Hace unas pocas semanas compartíamos, con ustedes, los pequeños pasos que venimos dando en Uruguay con personas que han tenido que emigrar de sus países por diversas circunstancias.
En estos meses el Señor nos ha ido llevando de una manera sorprendente. Nos ha conquistando el corazón, nos ha sensibilizado y llenado de coraje para abrir las puertas de nuestra casa a hermanos migrantes.
¡Qué Gracia tan grande!
No sabemos muy bien cómo describir esta experiencia que estamos viviendo pero intentaremos expresar algo. Desde el 3 de setiembre nuestra casa se transformó en una “comunidad ampliada”. Primero recibimos a cinco hermanos venezolanos, luego uno más. Algunos, después de unos días con nosotras, van siendo recibidos por otras comunidades de religiosas del interior de Uruguay con esperanza de trabajo. Y nuevamente acogemos a otros hermanos, en estos días procedentes de Colombia. Es increíble la convivencia que se va dando. Fluye la alegría, los rincones de la casa se invaden de risa; la colaboración para la limpieza, para cocinar, hacer las compras se vuelve disponibilidad; regalarnos tiempos de gratuidad jugando a las cartas, mirando TV; compartir historias, las de cada uno, colorea nuestros diálogos cotidianos. Y en ese ir y venir de compartir historias va, poco a poco, aflojando la tristeza, la angustia, la incertidumbre y suavemente va resurgiendo la esperanza, la ilusión, los deseos de salir adelante, sacar la documentación, conseguir trabajo, van alimentando el sueño de algún día retornar a sus países.

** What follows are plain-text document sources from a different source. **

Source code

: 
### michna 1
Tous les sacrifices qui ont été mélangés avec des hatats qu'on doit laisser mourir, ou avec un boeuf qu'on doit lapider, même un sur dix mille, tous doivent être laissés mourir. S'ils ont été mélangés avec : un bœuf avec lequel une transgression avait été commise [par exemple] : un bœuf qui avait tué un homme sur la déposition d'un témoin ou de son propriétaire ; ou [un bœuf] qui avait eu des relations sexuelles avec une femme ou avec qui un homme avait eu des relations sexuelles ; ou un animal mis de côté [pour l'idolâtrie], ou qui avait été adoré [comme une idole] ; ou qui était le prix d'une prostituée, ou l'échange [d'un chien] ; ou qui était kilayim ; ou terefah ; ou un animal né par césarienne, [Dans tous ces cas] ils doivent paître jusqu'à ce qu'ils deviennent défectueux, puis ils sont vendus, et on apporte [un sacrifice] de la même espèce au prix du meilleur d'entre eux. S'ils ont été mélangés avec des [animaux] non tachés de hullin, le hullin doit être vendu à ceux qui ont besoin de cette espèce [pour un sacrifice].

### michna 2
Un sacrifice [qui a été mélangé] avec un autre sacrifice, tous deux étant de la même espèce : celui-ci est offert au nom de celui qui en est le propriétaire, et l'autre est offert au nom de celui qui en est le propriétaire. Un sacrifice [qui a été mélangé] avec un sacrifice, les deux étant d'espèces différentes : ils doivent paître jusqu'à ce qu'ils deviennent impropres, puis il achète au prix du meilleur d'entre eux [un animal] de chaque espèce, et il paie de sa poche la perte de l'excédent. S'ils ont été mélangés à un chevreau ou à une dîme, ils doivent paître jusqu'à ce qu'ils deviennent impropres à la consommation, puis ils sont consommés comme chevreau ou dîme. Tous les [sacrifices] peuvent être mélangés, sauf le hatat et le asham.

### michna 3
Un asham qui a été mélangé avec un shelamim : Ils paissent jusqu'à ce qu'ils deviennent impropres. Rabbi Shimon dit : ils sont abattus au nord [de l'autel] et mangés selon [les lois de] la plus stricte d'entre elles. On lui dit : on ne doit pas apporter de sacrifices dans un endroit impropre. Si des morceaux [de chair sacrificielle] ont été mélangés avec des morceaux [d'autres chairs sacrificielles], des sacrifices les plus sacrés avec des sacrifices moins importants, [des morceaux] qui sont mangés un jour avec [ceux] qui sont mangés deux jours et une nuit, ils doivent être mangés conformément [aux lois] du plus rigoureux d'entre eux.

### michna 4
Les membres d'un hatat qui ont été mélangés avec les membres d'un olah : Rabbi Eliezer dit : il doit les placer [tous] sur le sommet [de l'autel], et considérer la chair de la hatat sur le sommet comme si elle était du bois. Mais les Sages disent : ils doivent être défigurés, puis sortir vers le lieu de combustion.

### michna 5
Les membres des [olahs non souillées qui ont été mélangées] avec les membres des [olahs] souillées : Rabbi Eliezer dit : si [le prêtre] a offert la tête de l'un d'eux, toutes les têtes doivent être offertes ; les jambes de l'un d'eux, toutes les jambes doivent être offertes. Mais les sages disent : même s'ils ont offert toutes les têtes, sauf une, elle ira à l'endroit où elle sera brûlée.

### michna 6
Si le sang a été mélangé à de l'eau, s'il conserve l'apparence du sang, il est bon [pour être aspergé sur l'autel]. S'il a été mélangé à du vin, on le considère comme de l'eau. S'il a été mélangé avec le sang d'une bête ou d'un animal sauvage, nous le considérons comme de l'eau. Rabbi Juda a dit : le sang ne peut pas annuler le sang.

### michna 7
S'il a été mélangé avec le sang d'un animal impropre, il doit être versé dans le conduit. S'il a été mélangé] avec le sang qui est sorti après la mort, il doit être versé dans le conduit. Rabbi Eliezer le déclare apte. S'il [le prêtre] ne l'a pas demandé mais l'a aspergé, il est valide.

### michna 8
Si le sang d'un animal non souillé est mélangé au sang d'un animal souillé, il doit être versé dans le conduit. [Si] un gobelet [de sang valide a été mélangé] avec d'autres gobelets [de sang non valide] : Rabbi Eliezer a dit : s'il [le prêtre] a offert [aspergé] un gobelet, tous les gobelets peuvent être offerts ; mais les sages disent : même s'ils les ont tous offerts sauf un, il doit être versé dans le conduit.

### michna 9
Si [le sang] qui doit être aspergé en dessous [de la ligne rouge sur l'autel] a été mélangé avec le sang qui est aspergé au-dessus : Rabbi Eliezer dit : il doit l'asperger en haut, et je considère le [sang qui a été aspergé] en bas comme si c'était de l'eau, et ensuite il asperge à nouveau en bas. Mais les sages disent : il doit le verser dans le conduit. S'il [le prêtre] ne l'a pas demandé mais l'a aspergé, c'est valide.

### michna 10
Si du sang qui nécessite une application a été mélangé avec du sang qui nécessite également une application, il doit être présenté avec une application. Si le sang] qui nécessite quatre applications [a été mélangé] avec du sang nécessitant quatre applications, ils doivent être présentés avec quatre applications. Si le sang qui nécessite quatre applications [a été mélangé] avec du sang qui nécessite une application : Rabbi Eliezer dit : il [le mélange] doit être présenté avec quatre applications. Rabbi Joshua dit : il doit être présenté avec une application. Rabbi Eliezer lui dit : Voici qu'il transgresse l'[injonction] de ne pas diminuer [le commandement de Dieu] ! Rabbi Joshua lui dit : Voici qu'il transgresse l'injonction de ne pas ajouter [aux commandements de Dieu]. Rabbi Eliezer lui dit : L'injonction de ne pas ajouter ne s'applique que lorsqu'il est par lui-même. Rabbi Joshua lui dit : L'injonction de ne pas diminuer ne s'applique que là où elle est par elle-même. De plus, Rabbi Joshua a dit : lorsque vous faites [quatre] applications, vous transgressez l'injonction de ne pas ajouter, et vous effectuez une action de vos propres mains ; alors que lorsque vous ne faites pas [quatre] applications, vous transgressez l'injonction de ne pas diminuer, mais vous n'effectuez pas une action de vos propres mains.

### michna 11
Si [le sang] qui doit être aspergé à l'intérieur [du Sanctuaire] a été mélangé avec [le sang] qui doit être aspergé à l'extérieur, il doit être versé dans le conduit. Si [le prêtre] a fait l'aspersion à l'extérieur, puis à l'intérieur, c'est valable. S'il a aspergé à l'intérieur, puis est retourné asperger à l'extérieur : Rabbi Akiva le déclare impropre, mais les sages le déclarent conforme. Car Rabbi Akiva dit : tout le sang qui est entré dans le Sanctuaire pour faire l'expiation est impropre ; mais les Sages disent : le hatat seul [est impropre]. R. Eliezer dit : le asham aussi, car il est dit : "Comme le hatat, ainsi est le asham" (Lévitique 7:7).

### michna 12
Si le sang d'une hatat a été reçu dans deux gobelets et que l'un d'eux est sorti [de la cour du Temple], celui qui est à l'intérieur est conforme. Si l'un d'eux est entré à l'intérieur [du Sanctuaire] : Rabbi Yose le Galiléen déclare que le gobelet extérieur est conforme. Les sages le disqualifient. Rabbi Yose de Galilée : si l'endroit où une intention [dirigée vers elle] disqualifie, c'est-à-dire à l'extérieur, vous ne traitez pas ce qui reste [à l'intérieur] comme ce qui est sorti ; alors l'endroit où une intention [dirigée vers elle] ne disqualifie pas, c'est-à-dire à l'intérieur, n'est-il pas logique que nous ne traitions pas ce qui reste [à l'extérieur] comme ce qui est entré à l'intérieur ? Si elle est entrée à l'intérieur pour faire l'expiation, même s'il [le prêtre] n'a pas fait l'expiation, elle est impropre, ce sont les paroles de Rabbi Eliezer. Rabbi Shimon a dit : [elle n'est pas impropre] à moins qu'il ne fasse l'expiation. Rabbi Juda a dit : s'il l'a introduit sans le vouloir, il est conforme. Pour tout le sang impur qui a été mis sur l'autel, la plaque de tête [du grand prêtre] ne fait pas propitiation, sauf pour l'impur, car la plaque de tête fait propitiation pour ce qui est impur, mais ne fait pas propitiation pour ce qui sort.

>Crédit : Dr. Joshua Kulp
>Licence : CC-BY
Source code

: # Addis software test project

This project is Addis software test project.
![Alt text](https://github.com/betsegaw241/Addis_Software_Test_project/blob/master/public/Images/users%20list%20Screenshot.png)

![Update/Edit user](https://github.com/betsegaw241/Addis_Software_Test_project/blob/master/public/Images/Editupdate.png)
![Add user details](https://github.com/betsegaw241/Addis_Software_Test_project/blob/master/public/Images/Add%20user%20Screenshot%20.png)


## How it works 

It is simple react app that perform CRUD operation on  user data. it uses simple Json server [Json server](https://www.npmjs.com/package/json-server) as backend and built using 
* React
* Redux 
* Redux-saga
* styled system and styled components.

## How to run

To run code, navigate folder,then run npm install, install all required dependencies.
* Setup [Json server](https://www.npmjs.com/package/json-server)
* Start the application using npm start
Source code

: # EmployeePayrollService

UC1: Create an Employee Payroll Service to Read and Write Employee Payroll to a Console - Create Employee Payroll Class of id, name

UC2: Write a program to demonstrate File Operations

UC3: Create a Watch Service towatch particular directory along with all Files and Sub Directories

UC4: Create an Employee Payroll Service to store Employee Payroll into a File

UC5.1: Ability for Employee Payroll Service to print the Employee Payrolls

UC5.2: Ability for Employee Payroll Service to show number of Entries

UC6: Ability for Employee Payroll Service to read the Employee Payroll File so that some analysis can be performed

Cuatro, de los ocho colombianos que estamos alojando en nuestra casa, son adolescentes y necesitan ser alfabetizados ya que no han tenido oportunidad de asistir a la escuela en su niñez. Cada mañana, Kenia, dedica dos horas para enseñarles a leer y a escribir. Ser testigos de la alegría, por los avances que cada día realizan esos adolescentes, nos parece estar actualizando aquel inicio de la congregación donde la Madre Cándida realizaba la misma tarea.
Cada bendición de la mesa es un verdadero sacramento. Allí en unos breves minutos se condensa una profunda oración comunitaria que tiene sabor a eucaristía, ambiente cargado de agradecimiento a Dios que no nos abandona, que nos cuida y se vuelve Padre Providente. En esa bendición estamos todos unidos como hermanos bajo el mismo Dios. Allí, sin saber mucho cómo, se va tejiendo, con el paso de los días, la experiencia de sentirnos amigos en el Señor.
Hace unas semanas que cada uno de nuestros días está ungido por una Presencia que nos envuelve. Cada hermano que va pasando por nuestra casa nos va ungiendo de esperanza, de alegría, de sencillez, de humildad, de cuidado mutuo, de escucha, de Reino. Vamos aprendiendo a Mirar de otro modo este mundo y a cada persona. Vamos aprendiendo como Jesús a descubrir la bondad que se oculta en todo ser humano. El evangelio de Mateo nos cuenta que cuando Jesús se volvió y miró a Pedro, aquella mirada transformó el corazón de Pedro (Mt 26, 75). Nuestros hermanos migrantes nos están regalando la mirada de Jesús y esa mirada nos está transformando interiormente.